Logo detection and brand visibility analytics

Logo detection and brand visibility analytics – example

Monitoring brand visibility and measuring ROI on marketing campaigns are important  business challenges, especially in ad-driven industries. Brands frequently have to function in cluttered advertising spaces, including outdoors or on websites, with limited exposition times. In this post we describe our deep learning solution for automated logo detection and visibility analytics.

How many people does your brand reach?

Brands are often promoted through sponsorship campaigns at sports and cultural events. These events attract large numbers of viewers both directly and via media reports, allowing brands to get favorable positioning. However, sponsorship contracts often come at a steep price, so brand owners are naturally more than a little interested in finding out how effectively their outlays are working for them. The problem is, it’s difficult to assess quantitatively just how great the brand exposure is.

The current approach to computing such statistics is based on manually annotating broadcast material, which is tedious and expensive. In order to address this problem, we have developed an automated tool for logo detection and visibility analysis, providing both raw detections and a rich set of statistics.

Related:  Deep learning for satellite imagery via image segmentation

Solution overview

We decided to break down the problem into two steps: logo detection with convolutional neural nets and an analytics step where summary statistics are computed.

Logo detection system overview

 

The main advantage of this approach is that it is straightforward to swap the analytics module for a different one if different types of statistics are called for, or even if the neural net is to be trained for a completely different task (we had plenty of fun modifying this system to spot and count coins – stay tuned for a future blog post on that).

Logo detection with deep learning

There are two principal approaches to object detection with convolutional neural networks: region-based methods and fully convolutional methods.
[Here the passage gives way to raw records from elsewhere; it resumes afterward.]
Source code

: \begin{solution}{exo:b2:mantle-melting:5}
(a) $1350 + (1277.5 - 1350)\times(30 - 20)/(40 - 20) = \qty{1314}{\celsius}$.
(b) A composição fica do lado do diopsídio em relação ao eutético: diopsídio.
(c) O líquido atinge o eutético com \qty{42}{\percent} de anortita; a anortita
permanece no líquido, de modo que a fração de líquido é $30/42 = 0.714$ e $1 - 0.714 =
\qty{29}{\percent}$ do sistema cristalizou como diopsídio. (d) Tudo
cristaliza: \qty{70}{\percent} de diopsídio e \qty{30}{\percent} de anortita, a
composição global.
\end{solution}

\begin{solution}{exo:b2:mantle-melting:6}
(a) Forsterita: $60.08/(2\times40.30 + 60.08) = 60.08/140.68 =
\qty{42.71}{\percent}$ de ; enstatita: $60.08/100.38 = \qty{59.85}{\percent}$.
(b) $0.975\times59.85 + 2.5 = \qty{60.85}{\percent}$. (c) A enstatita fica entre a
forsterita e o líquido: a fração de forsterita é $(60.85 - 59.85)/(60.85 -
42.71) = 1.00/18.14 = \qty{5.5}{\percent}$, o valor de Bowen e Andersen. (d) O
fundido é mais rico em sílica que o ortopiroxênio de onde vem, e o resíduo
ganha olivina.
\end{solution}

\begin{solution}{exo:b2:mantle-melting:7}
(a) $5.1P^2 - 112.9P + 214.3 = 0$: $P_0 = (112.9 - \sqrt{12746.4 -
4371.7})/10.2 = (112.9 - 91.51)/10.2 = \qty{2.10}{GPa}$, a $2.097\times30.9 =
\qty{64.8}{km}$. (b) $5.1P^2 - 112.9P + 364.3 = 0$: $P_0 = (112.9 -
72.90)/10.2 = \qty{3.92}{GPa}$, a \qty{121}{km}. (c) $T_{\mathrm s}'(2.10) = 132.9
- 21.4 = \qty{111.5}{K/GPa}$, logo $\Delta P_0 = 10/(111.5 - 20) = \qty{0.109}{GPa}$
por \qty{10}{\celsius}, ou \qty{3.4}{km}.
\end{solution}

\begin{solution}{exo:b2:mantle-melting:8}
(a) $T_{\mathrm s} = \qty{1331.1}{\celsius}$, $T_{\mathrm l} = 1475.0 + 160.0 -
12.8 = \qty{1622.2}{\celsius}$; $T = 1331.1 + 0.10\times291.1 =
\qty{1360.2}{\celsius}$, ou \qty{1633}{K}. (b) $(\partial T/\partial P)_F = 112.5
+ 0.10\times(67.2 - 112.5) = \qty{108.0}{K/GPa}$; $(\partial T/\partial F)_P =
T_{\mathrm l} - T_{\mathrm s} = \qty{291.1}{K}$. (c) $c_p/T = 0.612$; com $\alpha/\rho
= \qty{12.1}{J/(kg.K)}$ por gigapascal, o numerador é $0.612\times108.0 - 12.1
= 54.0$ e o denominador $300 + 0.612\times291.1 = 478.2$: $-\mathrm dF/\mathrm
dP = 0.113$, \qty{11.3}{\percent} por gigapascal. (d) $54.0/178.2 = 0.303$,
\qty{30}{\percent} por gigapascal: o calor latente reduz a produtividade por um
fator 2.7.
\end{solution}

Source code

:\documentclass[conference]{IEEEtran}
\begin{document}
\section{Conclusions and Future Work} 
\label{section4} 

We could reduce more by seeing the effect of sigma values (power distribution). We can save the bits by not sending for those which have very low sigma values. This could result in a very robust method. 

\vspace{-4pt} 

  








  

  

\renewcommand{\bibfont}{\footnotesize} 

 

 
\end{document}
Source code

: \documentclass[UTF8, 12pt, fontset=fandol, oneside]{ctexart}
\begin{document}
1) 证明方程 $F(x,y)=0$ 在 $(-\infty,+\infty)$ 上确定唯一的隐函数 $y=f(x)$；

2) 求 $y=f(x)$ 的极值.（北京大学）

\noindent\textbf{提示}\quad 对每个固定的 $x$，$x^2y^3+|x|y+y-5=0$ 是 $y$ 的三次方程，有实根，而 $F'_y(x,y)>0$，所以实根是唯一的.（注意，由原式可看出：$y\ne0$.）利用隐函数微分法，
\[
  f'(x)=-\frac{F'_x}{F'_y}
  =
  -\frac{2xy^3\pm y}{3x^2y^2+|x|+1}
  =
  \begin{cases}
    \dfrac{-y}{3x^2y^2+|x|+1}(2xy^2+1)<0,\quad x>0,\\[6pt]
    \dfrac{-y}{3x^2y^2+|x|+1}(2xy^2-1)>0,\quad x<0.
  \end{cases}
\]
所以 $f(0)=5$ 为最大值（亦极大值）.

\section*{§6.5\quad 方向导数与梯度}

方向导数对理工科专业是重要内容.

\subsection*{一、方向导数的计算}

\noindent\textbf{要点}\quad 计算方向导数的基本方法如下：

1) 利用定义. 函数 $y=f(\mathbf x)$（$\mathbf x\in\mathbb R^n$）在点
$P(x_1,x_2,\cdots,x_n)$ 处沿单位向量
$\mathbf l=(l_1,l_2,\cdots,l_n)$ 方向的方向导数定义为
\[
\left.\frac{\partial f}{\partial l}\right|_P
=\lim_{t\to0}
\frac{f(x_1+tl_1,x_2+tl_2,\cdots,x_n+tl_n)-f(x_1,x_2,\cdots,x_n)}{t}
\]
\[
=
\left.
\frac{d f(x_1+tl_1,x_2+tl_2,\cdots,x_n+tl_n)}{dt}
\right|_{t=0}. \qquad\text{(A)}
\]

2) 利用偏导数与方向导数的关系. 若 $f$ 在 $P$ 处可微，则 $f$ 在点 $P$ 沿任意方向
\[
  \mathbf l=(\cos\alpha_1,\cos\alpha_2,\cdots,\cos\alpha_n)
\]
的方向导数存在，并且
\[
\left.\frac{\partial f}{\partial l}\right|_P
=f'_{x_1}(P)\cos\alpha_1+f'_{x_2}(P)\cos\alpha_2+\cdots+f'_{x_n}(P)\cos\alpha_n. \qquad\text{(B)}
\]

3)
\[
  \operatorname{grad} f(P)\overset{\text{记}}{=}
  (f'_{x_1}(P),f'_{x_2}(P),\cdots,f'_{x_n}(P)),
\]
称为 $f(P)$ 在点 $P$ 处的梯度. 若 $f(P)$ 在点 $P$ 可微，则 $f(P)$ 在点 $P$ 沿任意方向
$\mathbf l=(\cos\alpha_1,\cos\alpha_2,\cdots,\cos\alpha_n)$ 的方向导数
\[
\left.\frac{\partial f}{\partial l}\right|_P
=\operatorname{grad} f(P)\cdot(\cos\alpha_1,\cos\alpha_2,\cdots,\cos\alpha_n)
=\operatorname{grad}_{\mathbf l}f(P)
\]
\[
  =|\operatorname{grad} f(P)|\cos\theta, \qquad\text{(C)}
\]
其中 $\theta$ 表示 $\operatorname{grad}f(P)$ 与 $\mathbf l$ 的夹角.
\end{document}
Region-based methods, such as R-CNN and its descendants, first identify image regions which are likely to contain objects (region proposals), then extract these regions and process them individually with an image classifier. This can be quite slow, a problem that can be remedied to some extent with Fast R-CNN, where the image is processed by the convolutional network as a whole and then region representations are extracted from high-level feature maps. Faster R-CNN is a further improvement where region proposals are also computed from high-level CNN features, which accelerates the region proposal step.

Fully convolutional methods, such as SSD, do away with processing individual region proposals and instead aim to output class labels at the region proposal step. This approach can be much faster, since there is no need to extract and process region proposals individually. In order to make this work for objects with very different sizes, the SSD network has several detection layers attached to feature maps of different resolutions.

 

Logo detection convolutional net

 

Since real-time video processing is one of the requirements of our system, we decided to go with the SSD method rather than Faster R-CNN. Our network also uses ResNet-50 as its convnet backbone, rather than the default VGG-16. This made it much less memory-hungry, while also helping to stabilize the training process.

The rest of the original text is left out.